Côté transmission de la culture par l’Église,
arrêtons-nous un instant sur le vocable “mariage”. Pour les non-croyants,
vilipendés par les prédicants actuels lors de la polémique sur “le mariage
pour tous”, c’est-à-dire aussi pour les homos, il ne s’agissait
aucunement de contester l’égalité des droits civils, mais de soumettre à
l’étude le seul signifiant “mariage”, en tant qu’investi par la religion,
quelle qu’elle soit, depuis des siècles. Outre que les homosexuels, ayant
revendiqué pendant des années leur différence, voulaient soudain faire “comme
tout le monde”. Les autorités se sont alors davantage attardées sur l’indifférenciation
des sexes, la théorie dite “du genre” plutôt que sur l’égalité des droits, alors
que la sexualité homo ou hétéro des hommes est distincte, dans l’aspect
pulsionnel de son usage, de celle des femmes, homos ou hétéros. La violence de
la polémique, l’arbitraire des décisions, eurent été facilement évitables si
l’on avait simplement amendé le PACS et laissé aux croyants la sacralisation du
mot “mariage”.
Dans la même veine, on a imposé la féminisation des
articles masculins en ajoutant un “e” à certains substantifs (qu’est-ce qu’on
fait avec le pluriel ?), en discussion depuis plusieurs années. À l’époque,
j’avais été relativement gauloise avec cette remarque : “Ce n’est pas parce
qu’on ajoutera une queue (un “e”) à une femme qu’elle se muera en homme.” J’aurais
dû, plus raffinée, préférer à “queue”, “un organe”. Ce n’est pas parce qu’on dit
“La Maire” d’ici ou de là, alors qu’autrefois on proférait avec perfidie “la mairesse”,
que le sexisme a disparu des mœurs humaines, il est au contraire resté tel quel
flamboyant dans les médias et autres supports, privés comme publics.

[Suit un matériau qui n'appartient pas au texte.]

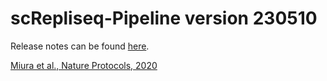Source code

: # scRepliseq-Pipeline version 230510

Release notes can be found [here](https://github.com/kuzobuta/scRepliseq-Pipeline/blob/master/Change_logs.md).

[ Miura et al., Nature Protocols, 2020 ](https://www.nature.com/articles/s41596-020-0378-5)
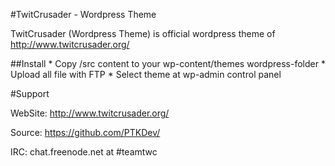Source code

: #TwitCrusader - Wordpress Theme

TwitCrusader (Wordpress Theme) is official wordpress theme of http://www.twitcrusader.org/


##Install
	* Copy /src content to your wp-content/themes wordpress-folder
	* Upload all file with FTP
	* Select theme at wp-admin control panel


#Support

WebSite: http://www.twitcrusader.org/

Source: https://github.com/PTKDev/

IRC: chat.freenode.net at #teamtwc
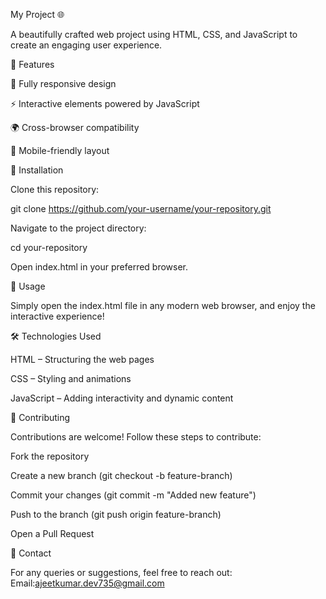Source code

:My Project 🌐

A beautifully crafted web project using HTML, CSS, and JavaScript to create an engaging user experience.

🚀 Features

🌟 Fully responsive design

⚡ Interactive elements powered by JavaScript

🌍 Cross-browser compatibility

📱 Mobile-friendly layout

📂 Installation

Clone this repository:

git clone https://github.com/your-username/your-repository.git

Navigate to the project directory:

cd your-repository

Open index.html in your preferred browser.

🎯 Usage

Simply open the index.html file in any modern web browser, and enjoy the interactive experience!

🛠️ Technologies Used

HTML – Structuring the web pages

CSS – Styling and animations

JavaScript – Adding interactivity and dynamic content

🤝 Contributing

Contributions are welcome! Follow these steps to contribute:

Fork the repository

Create a new branch (git checkout -b feature-branch)

Commit your changes (git commit -m "Added new feature")

Push to the branch (git push origin feature-branch)

Open a Pull Request

📧 Contact

For any queries or suggestions, feel free to reach out:
Email:ajeetkumar.dev735@gmail.com
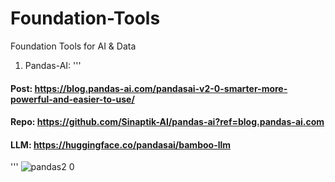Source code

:# Foundation-Tools
Foundation Tools for AI &amp; Data

1. Pandas-AI:
'''
#### Post: https://blog.pandas-ai.com/pandasai-v2-0-smarter-more-powerful-and-easier-to-use/
#### Repo: https://github.com/Sinaptik-AI/pandas-ai?ref=blog.pandas-ai.com
#### LLM: https://huggingface.co/pandasai/bamboo-llm
'''
![pandas2 0](https://github.com/Temus-AI/Foundation-Tools/assets/66006349/d8b79cfe-c04a-4829-a1e6-3c2294e56905)
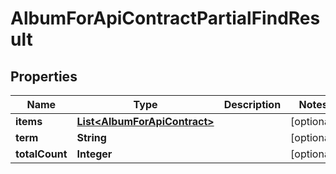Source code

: 

# AlbumForApiContractPartialFindResult


## Properties

Name | Type | Description | Notes
------------ | ------------- | ------------- | -------------
**items** | [**List&lt;AlbumForApiContract&gt;**](AlbumForApiContract.md) |  |  [optional]
**term** | **String** |  |  [optional]
**totalCount** | **Integer** |  |  [optional]



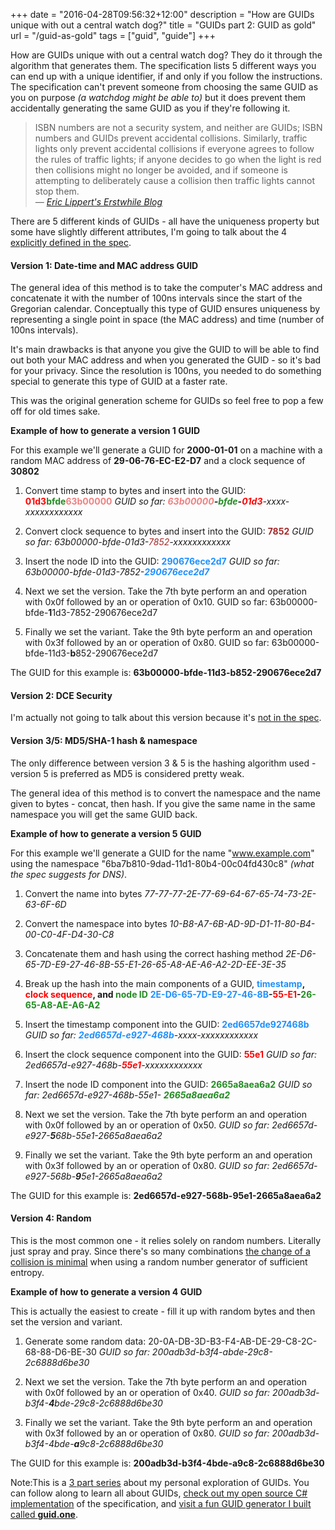 +++
date = "2016-04-28T09:56:32+12:00"
description = "How are GUIDs unique with out a central watch dog?"
title = "GUIDs part 2: GUID as gold"
url = "/guid-as-gold"
tags = ["guid", "guide"]
+++

How are GUIDs unique with out a central watch dog? They do it through the algorithm that generates them. The specification lists 5 different ways you can end up with a unique identifier, if and only if you follow the instructions. The specification can't prevent someone from choosing the same GUID as you on purpose *(a watchdog might be able to)* but it does prevent them accidentally generating the same GUID as you if they're following it.

> ISBN numbers are not a security system, and neither are GUIDs; ISBN numbers and GUIDs  prevent accidental collisions. Similarly, traffic lights only prevent accidental collisions if everyone agrees to follow the rules of traffic lights; if anyone decides to go when the light is red then collisions might no longer be avoided, and if someone is attempting to deliberately cause a collision then traffic lights cannot stop them. <br /><cite>&mdash; <a href="https://blogs.msdn.microsoft.com/ericlippert/2012/04/24/guid-guide-part-one/" target="_blank">Eric Lippert's Erstwhile Blog</a></cite>

There are 5 different kinds of GUIDs - all have the uniqueness property but some have slightly different attributes, I'm going to talk about the 4 [explicitly defined in the spec](https://www.ietf.org/rfc/rfc4122.txt).

#### Version 1: Date-time and MAC address GUID

The general idea of this method is to take the computer's MAC address and concatenate it with the number of 100ns intervals since the start of the Gregorian calendar. Conceptually this type of GUID ensures uniqueness by representing a single point in space (the MAC address) and time (number of 100ns intervals).

It's main drawbacks is that anyone you give the GUID to will be able to find out both your MAC address and when you generated the GUID - so it's bad for your privacy. Since the resolution is 100ns, you needed to do something special to generate this type of GUID at a faster rate.

This was the original generation scheme for GUIDs so feel free to pop a few off for old times sake.

**Example of how to generate a version 1 GUID**

For this example we'll generate a GUID for **2000-01-01** on a machine with a random MAC address of **29-06-76-EC-E2-D7** and a clock sequence of **30802**

1. Convert time stamp to bytes and insert into the GUID: **<span style="color:red">01d3</span><span style="color:forestgreen">bfde</span><span style="color:lightcoral">63b00000</span>**
_GUID so far: **<span style="color:lightcoral">63b00000</span>-<span style="color:forestgreen">bfde</span>-<span style="color:red">01d3</span>**-xxxx-xxxxxxxxxxxx_

2. Convert clock sequence to bytes and insert into the GUID: **<span style="color:brown">7852</span>**
_GUID so far: 63b00000-bfde-01d3-<span style="color:brown">7852</span>-xxxxxxxxxxxx_

3. Insert the node ID into the GUID: **<span style="color:dodgerblue">290676ece2d7</span>**
_GUID so far: 63b00000-bfde-01d3-7852-**<span style="color:dodgerblue">290676ece2d7</span>**_

4. Next we set the version. Take the 7th byte perform an and operation with 0x0f followed by an or operation of 0x10.
GUID so far: 63b00000-bfde-**1**1d3-7852-290676ece2d7

5. Finally we set the variant. Take the 9th byte perform an and operation with 0x3f followed by an or operation of 0x80.
GUID so far: 63b00000-bfde-11d3-**b**852-290676ece2d7

The GUID for this example is: **63b00000-bfde-11d3-b852-290676ece2d7**

#### Version 2: DCE Security

I'm actually not going to talk about this version because it's [not in the spec](https://www.ietf.org/rfc/rfc4122.txt).

#### Version 3/5: MD5/SHA-1 hash & namespace

The only difference between version 3 & 5 is the hashing algorithm used - version 5 is preferred as MD5 is considered pretty weak.

The general idea of this method is to convert the namespace and the name given to bytes - concat, then hash. If you give the same name in the same namespace you will get the same GUID back.

**Example of how to generate a version 5 GUID**

For this example we'll generate a GUID for the name "www.example.com" using the namespace "6ba7b810-9dad-11d1-80b4-00c04fd430c8" _(what the spec suggests for DNS)_.

1. Convert the name into bytes
_77-77-77-2E-77-69-64-67-65-74-73-2E-63-6F-6D_

2. Convert the namespace into bytes
_10-B8-A7-6B-AD-9D-D1-11-80-B4-00-C0-4F-D4-30-C8_

3. Concatenate them and hash using the correct hashing method
_2E-D6-65-7D-E9-27-46-8B-55-E1-26-65-A8-AE-A6-A2-2D-EE-3E-35_

4. Break up the hash into the main components of a GUID, **<span style="color:dodgerblue">timestamp</span>, <span style="color:red">clock sequence</span>, and <span style="color:forestgreen">node ID</span>**
**<span style="color:dodgerblue">2E-D6-65-7D-E9-27-46-8B</span>-<span style="color:red">55-E1</span>-<span style="color:forestgreen">26-65-A8-AE-A6-A2</span>**

5. Insert the timestamp component into the GUID: **<span style="color:dodgerblue">2ed6657de927468b</span>**
_GUID so far: **<span style="color:dodgerblue">2ed6657d-e927-468b</span>**-xxxx-xxxxxxxxxxxx_

6. Insert the clock sequence component into the GUID: **<span style="color:red">55e1</span>**
_GUID so far: 2ed6657d-e927-468b-**<span style="color:red">55e1</span>**-xxxxxxxxxxxx_

7. Insert the node ID component into the GUID: **<span style="color:forestgreen">2665a8aea6a2</span>**
_GUID so far: 2ed6657d-e927-468b-55e1- **<span style="color:forestgreen">2665a8aea6a2</span>**_

8. Next we set the version. Take the 7th byte perform an and operation with 0x0f followed by an or operation of 0x50.
_GUID so far: 2ed6657d-e927-**5**68b-55e1-2665a8aea6a2_

9. Finally we set the variant. Take the 9th byte perform an and operation with 0x3f followed by an or operation of 0x80.
_GUID so far: 2ed6657d-e927-568b-**9**5e1-2665a8aea6a2_

The GUID for this example is: **2ed6657d-e927-568b-95e1-2665a8aea6a2**

#### Version 4: Random

This is the most common one - it relies solely on random numbers. Literally just spray and pray. Since there's so many combinations [the change of a collision is minimal](https://en.wikipedia.org/wiki/Universally_unique_identifier#Random_UUID_probability_of_duplicates) when using a random number generator of sufficient entropy.

**Example of how to generate a version 4 GUID**

This is actually the easiest to create - fill it up with random bytes and then set the version and variant.

1. Generate some random data: 20-0A-DB-3D-B3-F4-AB-DE-29-C8-2C-68-88-D6-BE-30 
_GUID so far: 200adb3d-b3f4-abde-29c8-2c6888d6be30_

2. Next we set the version. Take the 7th byte perform an and operation with 0x0f followed by an or operation of 0x40.
_GUID so far: 200adb3d-b3f4-**4**bde-29c8-2c6888d6be30_

3. Finally we set the variant. Take the 9th byte perform an and operation with 0x3f followed by an or operation of 0x80.
_GUID so far: 200adb3d-b3f4-4bde-**a**9c8-2c6888d6be30_

The GUID for this example is: **200adb3d-b3f4-4bde-a9c8-2c6888d6be30**

<alert><span>Note:</span>This is a [3 part series](https://michael-mckenna.com/tag/guid/) about my personal exploration of GUIDs. You can follow along to learn all about GUIDs, [check out my open source C# implementation](https://github.com/myquay/GuidOne) of the specification, and [visit a fun GUID generator I built called <b>guid.one</b>](http://guid.one).
</alert>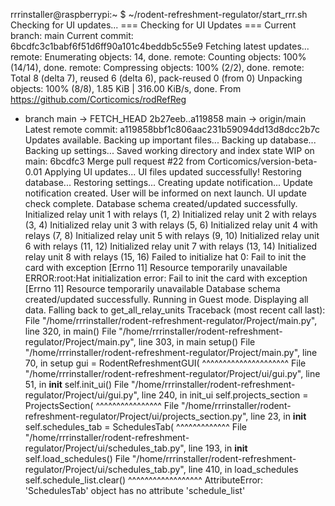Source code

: rrrinstaller@raspberrypi:~ $ ~/rodent-refreshment-regulator/start_rrr.sh
Checking for UI updates...
=== Checking for UI Updates ===
Current branch: main
Current commit: 6bcdfc3c1babf6f51d6ff90a101c4beddb5c55e9
Fetching latest updates...
remote: Enumerating objects: 14, done.
remote: Counting objects: 100% (14/14), done.
remote: Compressing objects: 100% (2/2), done.
remote: Total 8 (delta 7), reused 6 (delta 6), pack-reused 0 (from 0)
Unpacking objects: 100% (8/8), 1.85 KiB | 316.00 KiB/s, done.
From https://github.com/Corticomics/rodRefReg
 * branch            main       -> FETCH_HEAD
   2b27eeb..a119858  main       -> origin/main
Latest remote commit: a119858bbf1c806aac231b59094dd13d8dcc2b7c
Updates available. Backing up important files...
Backing up database...
Backing up settings...
Saved working directory and index state WIP on main: 6bcdfc3 Merge pull request #22 from Corticomics/version-beta-0.01
Applying UI updates...
UI files updated successfully!
Restoring database...
Restoring settings...
Creating update notification...
Update notification created. User will be informed on next launch.
UI update check complete.
Database schema created/updated successfully.
Initialized relay unit 1 with relays (1, 2)
Initialized relay unit 2 with relays (3, 4)
Initialized relay unit 3 with relays (5, 6)
Initialized relay unit 4 with relays (7, 8)
Initialized relay unit 5 with relays (9, 10)
Initialized relay unit 6 with relays (11, 12)
Initialized relay unit 7 with relays (13, 14)
Initialized relay unit 8 with relays (15, 16)
Failed to initialize hat 0: Fail to init the card with exception [Errno 11] Resource temporarily unavailable
ERROR:root:Hat initialization error: Fail to init the card with exception [Errno 11] Resource temporarily unavailable
Database schema created/updated successfully.
Running in Guest mode. Displaying all data.
Falling back to get_all_relay_units
Traceback (most recent call last):
  File "/home/rrrinstaller/rodent-refreshment-regulator/Project/main.py", line 320, in <module>
    main()
  File "/home/rrrinstaller/rodent-refreshment-regulator/Project/main.py", line 303, in main
    setup()
  File "/home/rrrinstaller/rodent-refreshment-regulator/Project/main.py", line 70, in setup
    gui = RodentRefreshmentGUI(
          ^^^^^^^^^^^^^^^^^^^^^
  File "/home/rrrinstaller/rodent-refreshment-regulator/Project/ui/gui.py", line 51, in __init__
    self.init_ui()
  File "/home/rrrinstaller/rodent-refreshment-regulator/Project/ui/gui.py", line 240, in init_ui
    self.projects_section = ProjectsSection(
                            ^^^^^^^^^^^^^^^^
  File "/home/rrrinstaller/rodent-refreshment-regulator/Project/ui/projects_section.py", line 23, in __init__
    self.schedules_tab = SchedulesTab(
                         ^^^^^^^^^^^^^
  File "/home/rrrinstaller/rodent-refreshment-regulator/Project/ui/schedules_tab.py", line 193, in __init__
    self.load_schedules()
  File "/home/rrrinstaller/rodent-refreshment-regulator/Project/ui/schedules_tab.py", line 410, in load_schedules
    self.schedule_list.clear()
    ^^^^^^^^^^^^^^^^^^
AttributeError: 'SchedulesTab' object has no attribute 'schedule_list'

Ces nouveautés me rappellent qu’au temps de Freud, on
prétendait que la sublimation, c’est-à-dire la maîtrise par l’humain de ses
pulsions, avec pour objectif de les dériver vers un but plus élevé, non animal,
était l’apanage des hommes ! Grand merci pour quelques-unes en vrac, Rosa
Luxembourg, Anna Freud, Thérèse d’Avila, Olympe de Gouges, Nina Simone, Camille
Claudel, Marie Curie… et combien de leurs égales… !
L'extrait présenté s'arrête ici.